=== EXTRACTED DATA ===
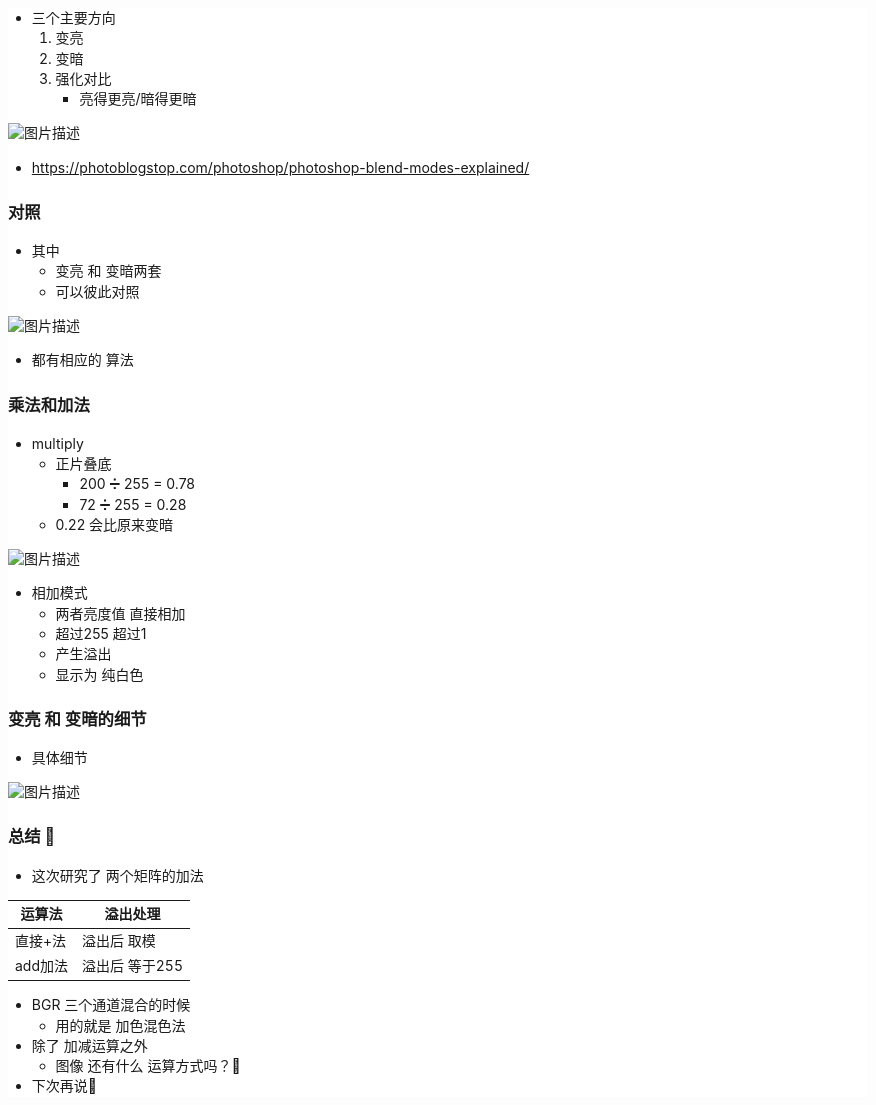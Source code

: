 - 三个主要方向
	1. 变亮
	2. 变暗
	3. 强化对比
		- 亮得更亮/暗得更暗

![图片描述](https://doc.shiyanlou.com/courses/uid1190679-20240221-1708483887743)

- https://photoblogstop.com/photoshop/photoshop-blend-modes-explained/

### 对照

- 其中 
	- 变亮 和 变暗两套
	- 可以彼此对照

![图片描述](https://doc.shiyanlou.com/courses/uid1190679-20240221-1708486072087)

- 都有相应的 算法

### 乘法和加法

- multiply
	- 正片叠底
		- 200 ➗ 255 = 0.78
		- 72 ➗ 255 =  0.28
	- 0.22 会比原来变暗

![图片描述](https://doc.shiyanlou.com/courses/uid1190679-20240221-1708489487904)

- 相加模式
	- 两者亮度值 直接相加
	- 超过255 超过1
	- 产生溢出
	- 显示为 纯白色

### 变亮 和 变暗的细节

- 具体细节

![图片描述](https://doc.shiyanlou.com/courses/uid1190679-20240221-1708489730649)

### 总结 🤔
- 这次研究了 两个矩阵的加法

| 运算法 | 溢出处理 |
|---|---|
|直接+法 | 溢出后 取模 |
|add加法| 溢出后 等于255|

- BGR 三个通道混合的时候
	- 用的就是 加色混色法
- 除了 加减运算之外
	- 图像 还有什么 运算方式吗？🤔
- 下次再说👋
===
### HOW TO COMPLETE THIS TASK
Scan the listing above. Collect all lines with the word "图片描述".

### SOLUTION TO THE PROBLEM
![图片描述](https://doc.shiyanlou.com/courses/uid1190679-20240221-1708483887743)
![图片描述](https://doc.shiyanlou.com/courses/uid1190679-20240221-1708486072087)
![图片描述](https://doc.shiyanlou.com/courses/uid1190679-20240221-1708489487904)
![图片描述](https://doc.shiyanlou.com/courses/uid1190679-20240221-1708489730649)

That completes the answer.